At the first CACAAC meeting I ever went to, in about 1975 (CACAAC was the predecessor of the UK NATMAC), a CAA chap made a statement engraved in my memory: "The prime remit of the Civil Aviation Authority is the protection of the fare-paying passenger."

That has been the biggest single influence, almost the only one, on the granting of new controlled airspace in the UK in all the time I have been involved with it. The secondary effects of crushing non-fare-paying-passenger traffic into chokepoints has rarely, if ever, been a consideration for the authorities.

Before my time, a British Gliding Association delegate was faced with a similar declaration. The authorities at that time said that safety outside controlled airspace was not their responsibility.
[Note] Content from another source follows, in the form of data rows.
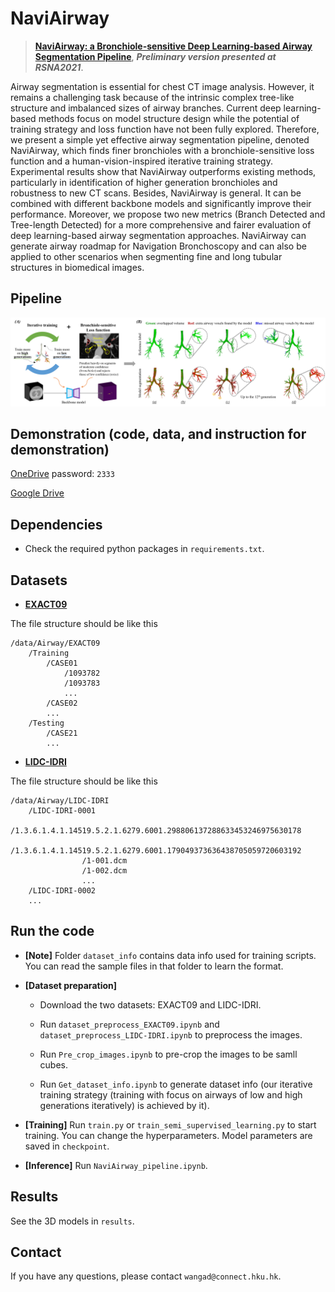 # NaviAirway

> [**NaviAirway: a Bronchiole-sensitive Deep Learning-based Airway Segmentation Pipeline**](https://arxiv.org/abs/2203.04294), ***Preliminary version presented at RSNA2021***.

Airway segmentation is essential for chest CT image analysis. However, it remains a challenging task because of the intrinsic complex tree-like structure and imbalanced sizes of airway branches. Current deep learning-based methods focus on model structure design while the potential of training strategy and loss function have not been fully explored. Therefore, we present a simple yet effective airway segmentation pipeline, denoted NaviAirway, which finds finer bronchioles with a bronchiole-sensitive loss function and a human-vision-inspired iterative training strategy. Experimental results show that NaviAirway outperforms existing methods, particularly in identification of higher generation bronchioles and robustness to new CT scans. Besides, NaviAirway is general. It can be combined with different backbone models and significantly improve their performance. Moreover, we propose two new metrics (Branch Detected and Tree-length Detected) for a more comprehensive and fairer evaluation of deep learning-based airway segmentation approaches. NaviAirway can generate airway roadmap for Navigation Bronchoscopy and can also be applied to other scenarios when segmenting fine and long tubular structures in biomedical images.

## Pipeline

<div align="center">
    <img src="figs/graphical_abstract.png"/>
</div>

## Demonstration (code, data, and instruction for demonstration)

[OneDrive](https://connecthkuhk-my.sharepoint.com/:f:/g/personal/wangad_connect_hku_hk/EjlGACUxa4VJmHs8BHBEEAEBDz4cy8pbj3aw_tt51uwV3w?e=Y7wwbf) password: ```2333```

[Google Drive](https://drive.google.com/drive/folders/1bLHvFTUswgrNc64tQ00L_K63TzdksB5r?usp=sharing)

## Dependencies

- Check the required python packages in `requirements.txt`.

## Datasets

- [**EXACT09**](http://image.diku.dk/exact/)


The file structure should be like this

```
/data/Airway/EXACT09
    /Training
        /CASE01
            /1093782
            /1093783
            ...
        /CASE02
        ...
    /Testing
        /CASE21
        ...
```

- [**LIDC-IDRI**](https://wiki.cancerimagingarchive.net/display/Public/LIDC-IDRI)

The file structure should be like this

```
/data/Airway/LIDC-IDRI
    /LIDC-IDRI-0001
        /1.3.6.1.4.1.14519.5.2.1.6279.6001.298806137288633453246975630178
            /1.3.6.1.4.1.14519.5.2.1.6279.6001.179049373636438705059720603192
                /1-001.dcm
                /1-002.dcm
                ...
    /LIDC-IDRI-0002
    ...
```

## Run the code

- **[Note]** Folder ```dataset_info``` contains data info used for training scripts. You can read the sample files in that folder to learn the format.

- **[Dataset preparation]**

    - Download the two datasets: EXACT09 and LIDC-IDRI.

    - Run ```dataset_preprocess_EXACT09.ipynb``` and ```dataset_preprocess_LIDC-IDRI.ipynb``` to preprocess the images.

    - Run ```Pre_crop_images.ipynb``` to pre-crop the images to be samll cubes.

    - Run ```Get_dataset_info.ipynb``` to generate dataset info (our iterative training strategy (training with focus on airways of low and high generations iteratively) is achieved by it).

- **[Training]** Run ```train.py``` or ```train_semi_supervised_learning.py``` to start training. You can change the hyperparameters. Model parameters are saved in ```checkpoint```.

- **[Inference]** Run ```NaviAirway_pipeline.ipynb```.

## Results

See the 3D models in ```results```.

## Contact

If you have any questions, please contact ```wangad@connect.hku.hk```.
He asked the question: "Then whose is it?"

Apparently this resulted in a prolongued pause, and no satisfactory answer , then or ever since.

In a more recent year, in a meeting at Duxford when proposals for transponder mandatory zones for Stansted were being discussed, I pointed out that the official documents proposing this were mistaken in saying there would be no adverse safety effects. I said it was inevitable that some non-transponder aircraft would be forced out of class G airspace where they spread out at the moment, and would end up in the chokepoint going round the corner of the new TMZs. But again, the authorities had no answer to this.

I have no statistics for movements through little used CTA/CTR/TMA areas - it is in their nature that these are not available in the public domain, as far as I know. If anybody else is able to point to them, I should be grateful for references, for future purposes.